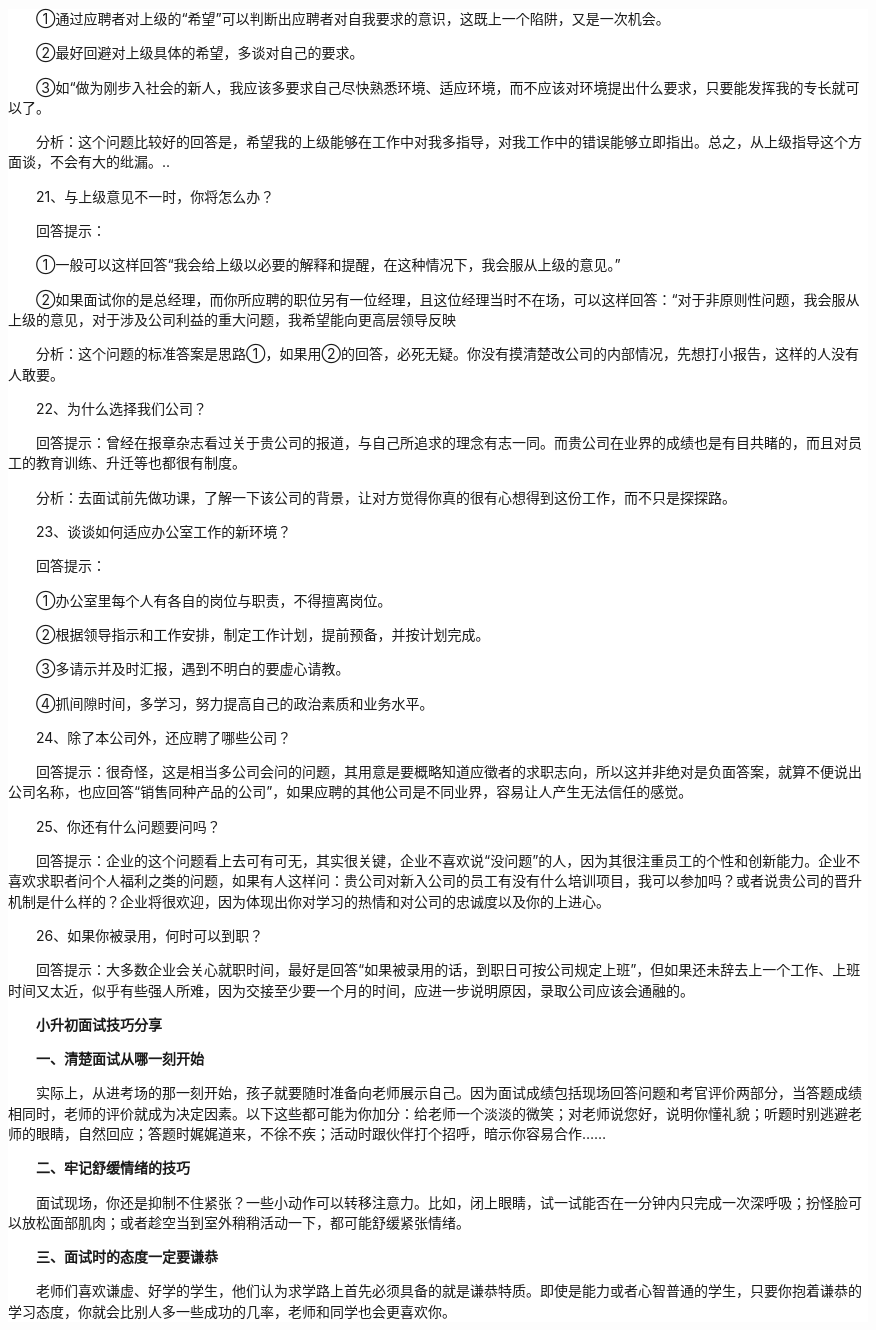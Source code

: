 　　①通过应聘者对上级的“希望”可以判断出应聘者对自我要求的意识，这既上一个陷阱，又是一次机会。

　　②最好回避对上级具体的希望，多谈对自己的要求。

　　③如“做为刚步入社会的新人，我应该多要求自己尽快熟悉环境、适应环境，而不应该对环境提出什么要求，只要能发挥我的专长就可以了。

　　分析：这个问题比较好的回答是，希望我的上级能够在工作中对我多指导，对我工作中的错误能够立即指出。总之，从上级指导这个方面谈，不会有大的纰漏。..

　　21、与上级意见不一时，你将怎么办？

　　回答提示：

　　①一般可以这样回答“我会给上级以必要的解释和提醒，在这种情况下，我会服从上级的意见。”

　　②如果面试你的是总经理，而你所应聘的职位另有一位经理，且这位经理当时不在场，可以这样回答：“对于非原则性问题，我会服从上级的意见，对于涉及公司利益的重大问题，我希望能向更高层领导反映

　　分析：这个问题的标准答案是思路①，如果用②的回答，必死无疑。你没有摸清楚改公司的内部情况，先想打小报告，这样的人没有人敢要。

　　22、为什么选择我们公司？

　　回答提示：曾经在报章杂志看过关于贵公司的报道，与自己所追求的理念有志一同。而贵公司在业界的成绩也是有目共睹的，而且对员工的教育训练、升迁等也都很有制度。

　　分析：去面试前先做功课，了解一下该公司的背景，让对方觉得你真的很有心想得到这份工作，而不只是探探路。

　　23、谈谈如何适应办公室工作的新环境？

　　回答提示：

　　①办公室里每个人有各自的岗位与职责，不得擅离岗位。

　　②根据领导指示和工作安排，制定工作计划，提前预备，并按计划完成。

　　③多请示并及时汇报，遇到不明白的要虚心请教。

　　④抓间隙时间，多学习，努力提高自己的政治素质和业务水平。

　　24、除了本公司外，还应聘了哪些公司？

　　回答提示：很奇怪，这是相当多公司会问的问题，其用意是要概略知道应徵者的求职志向，所以这并非绝对是负面答案，就算不便说出公司名称，也应回答“销售同种产品的公司”，如果应聘的其他公司是不同业界，容易让人产生无法信任的感觉。

　　25、你还有什么问题要问吗？

　　回答提示：企业的这个问题看上去可有可无，其实很关键，企业不喜欢说“没问题”的人，因为其很注重员工的个性和创新能力。企业不喜欢求职者问个人福利之类的问题，如果有人这样问：贵公司对新入公司的员工有没有什么培训项目，我可以参加吗？或者说贵公司的晋升机制是什么样的？企业将很欢迎，因为体现出你对学习的热情和对公司的忠诚度以及你的上进心。

　　26、如果你被录用，何时可以到职？

　　回答提示：大多数企业会关心就职时间，最好是回答“如果被录用的话，到职日可按公司规定上班”，但如果还未辞去上一个工作、上班时间又太近，似乎有些强人所难，因为交接至少要一个月的时间，应进一步说明原因，录取公司应该会通融的。

　　**小升初面试技巧分享**

　　**一、清楚面试从哪一刻开始**

　　实际上，从进考场的那一刻开始，孩子就要随时准备向老师展示自己。因为面试成绩包括现场回答问题和考官评价两部分，当答题成绩相同时，老师的评价就成为决定因素。以下这些都可能为你加分：给老师一个淡淡的微笑；对老师说您好，说明你懂礼貌；听题时别逃避老师的眼睛，自然回应；答题时娓娓道来，不徐不疾；活动时跟伙伴打个招呼，暗示你容易合作……

　　**二、牢记舒缓情绪的技巧**

　　面试现场，你还是抑制不住紧张？一些小动作可以转移注意力。比如，闭上眼睛，试一试能否在一分钟内只完成一次深呼吸；扮怪脸可以放松面部肌肉；或者趁空当到室外稍稍活动一下，都可能舒缓紧张情绪。

　　**三、面试时的态度一定要谦恭**

　　老师们喜欢谦虚、好学的学生，他们认为求学路上首先必须具备的就是谦恭特质。即使是能力或者心智普通的学生，只要你抱着谦恭的学习态度，你就会比别人多一些成功的几率，老师和同学也会更喜欢你。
..........
THE TASK »
Start to finish, write out the data above exactly, omitting all pictures.

RESULT »
Source code

: 　　①通过应聘者对上级的“希望”可以判断出应聘者对自我要求的意识，这既上一个陷阱，又是一次机会。

　　②最好回避对上级具体的希望，多谈对自己的要求。

　　③如“做为刚步入社会的新人，我应该多要求自己尽快熟悉环境、适应环境，而不应该对环境提出什么要求，只要能发挥我的专长就可以了。

　　分析：这个问题比较好的回答是，希望我的上级能够在工作中对我多指导，对我工作中的错误能够立即指出。总之，从上级指导这个方面谈，不会有大的纰漏。..

　　21、与上级意见不一时，你将怎么办？

　　回答提示：

　　①一般可以这样回答“我会给上级以必要的解释和提醒，在这种情况下，我会服从上级的意见。”

　　②如果面试你的是总经理，而你所应聘的职位另有一位经理，且这位经理当时不在场，可以这样回答：“对于非原则性问题，我会服从上级的意见，对于涉及公司利益的重大问题，我希望能向更高层领导反映

　　分析：这个问题的标准答案是思路①，如果用②的回答，必死无疑。你没有摸清楚改公司的内部情况，先想打小报告，这样的人没有人敢要。

　　22、为什么选择我们公司？

　　回答提示：曾经在报章杂志看过关于贵公司的报道，与自己所追求的理念有志一同。而贵公司在业界的成绩也是有目共睹的，而且对员工的教育训练、升迁等也都很有制度。

　　分析：去面试前先做功课，了解一下该公司的背景，让对方觉得你真的很有心想得到这份工作，而不只是探探路。

　　23、谈谈如何适应办公室工作的新环境？

　　回答提示：

　　①办公室里每个人有各自的岗位与职责，不得擅离岗位。

　　②根据领导指示和工作安排，制定工作计划，提前预备，并按计划完成。

　　③多请示并及时汇报，遇到不明白的要虚心请教。

　　④抓间隙时间，多学习，努力提高自己的政治素质和业务水平。

　　24、除了本公司外，还应聘了哪些公司？

　　回答提示：很奇怪，这是相当多公司会问的问题，其用意是要概略知道应徵者的求职志向，所以这并非绝对是负面答案，就算不便说出公司名称，也应回答“销售同种产品的公司”，如果应聘的其他公司是不同业界，容易让人产生无法信任的感觉。

　　25、你还有什么问题要问吗？

　　回答提示：企业的这个问题看上去可有可无，其实很关键，企业不喜欢说“没问题”的人，因为其很注重员工的个性和创新能力。企业不喜欢求职者问个人福利之类的问题，如果有人这样问：贵公司对新入公司的员工有没有什么培训项目，我可以参加吗？或者说贵公司的晋升机制是什么样的？企业将很欢迎，因为体现出你对学习的热情和对公司的忠诚度以及你的上进心。

　　26、如果你被录用，何时可以到职？

　　回答提示：大多数企业会关心就职时间，最好是回答“如果被录用的话，到职日可按公司规定上班”，但如果还未辞去上一个工作、上班时间又太近，似乎有些强人所难，因为交接至少要一个月的时间，应进一步说明原因，录取公司应该会通融的。

　　**小升初面试技巧分享**

　　**一、清楚面试从哪一刻开始**

　　实际上，从进考场的那一刻开始，孩子就要随时准备向老师展示自己。因为面试成绩包括现场回答问题和考官评价两部分，当答题成绩相同时，老师的评价就成为决定因素。以下这些都可能为你加分：给老师一个淡淡的微笑；对老师说您好，说明你懂礼貌；听题时别逃避老师的眼睛，自然回应；答题时娓娓道来，不徐不疾；活动时跟伙伴打个招呼，暗示你容易合作……

　　**二、牢记舒缓情绪的技巧**

　　面试现场，你还是抑制不住紧张？一些小动作可以转移注意力。比如，闭上眼睛，试一试能否在一分钟内只完成一次深呼吸；扮怪脸可以放松面部肌肉；或者趁空当到室外稍稍活动一下，都可能舒缓紧张情绪。

　　**三、面试时的态度一定要谦恭**

　　老师们喜欢谦虚、好学的学生，他们认为求学路上首先必须具备的就是谦恭特质。即使是能力或者心智普通的学生，只要你抱着谦恭的学习态度，你就会比别人多一些成功的几率，老师和同学也会更喜欢你。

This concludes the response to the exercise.